La figura de Voltaire ha suscitado todo tipo de reacciones desde hace dos siglos menos la indiferencia. Algunos de los elogios que se le han tributado suenan casi ofensivos, como el del abate Galiani: «Voltaire no es amado por nadie ni ama a nadie. Es temido: tiene su garra y eso basta. Volar alto y tener garras, he ahí lo que distingue a los grandes genios». Probablemente Nietzsche amaba a Voltaire por razones parecidas a las del ingenioso abate. En cambio algunos de sus detractores le han dedicado ataques casi honrosos, como el de Marcelino Menéndez y Pelayo: «Voltaire es más que un hombre, es una legión; y a la larga, aunque sus obras ya envejecidas llegaran a caer en el olvido, él seguiría viviendo en la memoria de las gentes como símbolo y encarnación del espíritu del mal en el mundo». No falla aquí el olfato reaccionario de don Marcelino. Voltaire es algo más que un escritor y sin duda cosa muy distinta que un simple filósofo: es un estado de ánimo, una actitud intelectual. Su obra acompaña sólo a quien la conoce, pero su sombra sigue al lado de analfabetos que ignoran hasta su nombre, aunque no vacilan en burlarse de la unción del obispo o de la prepotencia brutal del comisario.

Aprendí a amar a Voltaire antes de leerle y por la vía más eficaz, o sea detestando a quienes lo detestaban: curas, gazmoños, pedantes y visionarios. Luego leí la preciosa biografía de André Maurois y el estupendo fresco histórico de Will y Ariel Durant, por cuyo humanismo filosófico sin aspavientos siento perdurable cordialidad. Simpaticé con Bertrand Russell porque una reseña le presentaba como «el Voltaire de nuestro tiempo». A lo largo de los años, Voltaire se ha ido haciendo mi amigo y yo he ido haciendo muchos amigos volterianos. Por su parte Cioran, a quien tanto debo, me hizo aficionarme a los epistolarios de damas como la señora de Deffand o Julia de Lespinasse, de las que pretende ser prima literaria nuestra amiga Carolina de Beauregard.
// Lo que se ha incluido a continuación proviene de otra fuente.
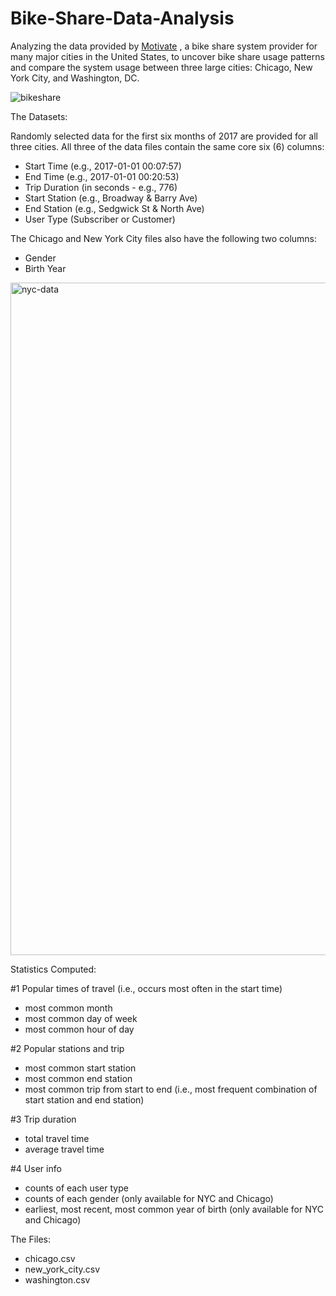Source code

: # Bike-Share-Data-Analysis
Analyzing the data provided by  <a target="_blank" href="https://www.motivateco.com/">Motivate</a> , a bike share system provider for many major cities in the United States, to uncover bike share usage patterns and  compare the system usage between three large cities: Chicago, New York City, and Washington, DC.

![bikeshare](https://user-images.githubusercontent.com/100370599/155604995-8b07ad7a-b883-4d9a-a7e2-0a7fe91fd884.jpg)


The Datasets:

Randomly selected data for the first six months of 2017 are provided for all three cities. All three of the data files contain the same core six (6) columns: 
- Start Time (e.g., 2017-01-01 00:07:57) 
- End Time (e.g., 2017-01-01 00:20:53)
- Trip Duration (in seconds - e.g., 776)
- Start Station (e.g., Broadway & Barry Ave)
- End Station (e.g., Sedgwick St & North Ave)
- User Type (Subscriber or Customer)

The Chicago and New York City files also have the following two columns:
- Gender
- Birth Year
<img width="1076" alt="nyc-data" src="https://user-images.githubusercontent.com/100370599/155605702-8b33465d-6442-480a-990c-6e9b5fecac17.png">

Statistics Computed:

#1 Popular times of travel (i.e., occurs most often in the start time)
- most common month
- most common day of week
- most common hour of day

#2 Popular stations and trip
- most common start station
- most common end station
- most common trip from start to end (i.e., most frequent combination of start station and end station)

#3 Trip duration
- total travel time
- average travel time

#4 User info
- counts of each user type
- counts of each gender (only available for NYC and Chicago)
- earliest, most recent, most common year of birth (only available for NYC and Chicago)


The Files:

- chicago.csv
- new_york_city.csv
- washington.csv
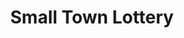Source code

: ---
title: "Small Town Lottery"
url: /digos-city/small-town-lottery-santa-ana-street/
shop: lottery
---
Mi libro no aspira desde luego a la erudición, pero está bien documentado: no he inventado más que lo imprescindible y siempre a partir de datos verificados… Las obras que menciono en la bibliografía en modo alguno agotan el tema (para eso están los catálogos de la Voltaire Foundation) pero todas han sido leídas o releídas para componer este Jardín de las dudas. No se mencionan los títulos manejados del propio Voltaire ni de otros autores dieciochescos, como Casanova, en cuyas Memorias figura un encuentro con Voltaire y una estancia en España que me han sido muy sugerentes. Agradezco a Ricardo Artola la indicación de esa fuente.
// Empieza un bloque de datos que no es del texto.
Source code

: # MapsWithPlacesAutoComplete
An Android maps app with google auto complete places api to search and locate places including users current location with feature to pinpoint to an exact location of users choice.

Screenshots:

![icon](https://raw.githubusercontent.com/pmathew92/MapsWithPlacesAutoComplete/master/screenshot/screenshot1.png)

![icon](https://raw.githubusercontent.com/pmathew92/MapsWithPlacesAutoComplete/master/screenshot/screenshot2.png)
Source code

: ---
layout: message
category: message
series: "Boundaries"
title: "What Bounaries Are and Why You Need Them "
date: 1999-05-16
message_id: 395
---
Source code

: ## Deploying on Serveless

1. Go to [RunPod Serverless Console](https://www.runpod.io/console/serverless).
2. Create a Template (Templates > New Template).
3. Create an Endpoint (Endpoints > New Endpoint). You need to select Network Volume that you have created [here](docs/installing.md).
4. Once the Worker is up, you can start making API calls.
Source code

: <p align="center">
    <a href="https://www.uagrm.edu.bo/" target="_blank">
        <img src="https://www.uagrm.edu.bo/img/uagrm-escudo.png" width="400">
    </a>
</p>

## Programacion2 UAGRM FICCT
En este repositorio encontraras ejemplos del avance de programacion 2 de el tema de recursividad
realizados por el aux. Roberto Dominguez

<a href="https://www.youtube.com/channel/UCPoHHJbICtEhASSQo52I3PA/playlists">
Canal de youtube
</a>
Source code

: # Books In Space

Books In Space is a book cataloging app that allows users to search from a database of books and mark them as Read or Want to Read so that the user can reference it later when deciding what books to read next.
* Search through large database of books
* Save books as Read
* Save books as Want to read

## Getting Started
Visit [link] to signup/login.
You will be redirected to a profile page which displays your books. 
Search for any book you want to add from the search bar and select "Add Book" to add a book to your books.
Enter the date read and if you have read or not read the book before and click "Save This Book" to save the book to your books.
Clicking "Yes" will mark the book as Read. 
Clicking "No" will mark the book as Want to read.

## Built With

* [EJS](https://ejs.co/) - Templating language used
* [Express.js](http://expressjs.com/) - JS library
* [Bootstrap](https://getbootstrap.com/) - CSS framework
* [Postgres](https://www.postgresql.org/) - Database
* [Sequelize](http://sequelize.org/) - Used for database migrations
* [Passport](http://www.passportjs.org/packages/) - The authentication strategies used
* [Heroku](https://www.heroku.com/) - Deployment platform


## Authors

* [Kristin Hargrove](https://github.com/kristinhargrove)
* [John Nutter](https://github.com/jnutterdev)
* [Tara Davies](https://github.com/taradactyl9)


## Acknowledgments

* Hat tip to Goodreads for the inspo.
Concluido el libro se produjo el secuestro por ETA del industrial Julio Iglesias Zamora. Muchos defectos y miserias tuvo Voltaire, pero al menos dejó claro al lado de quienes nunca hubiera estado: cada vez que asistí a una manifestación donostiarra contra ese secuestro y contra los terroristas estuve seguro de contar con su aprobación e incluso de representarle.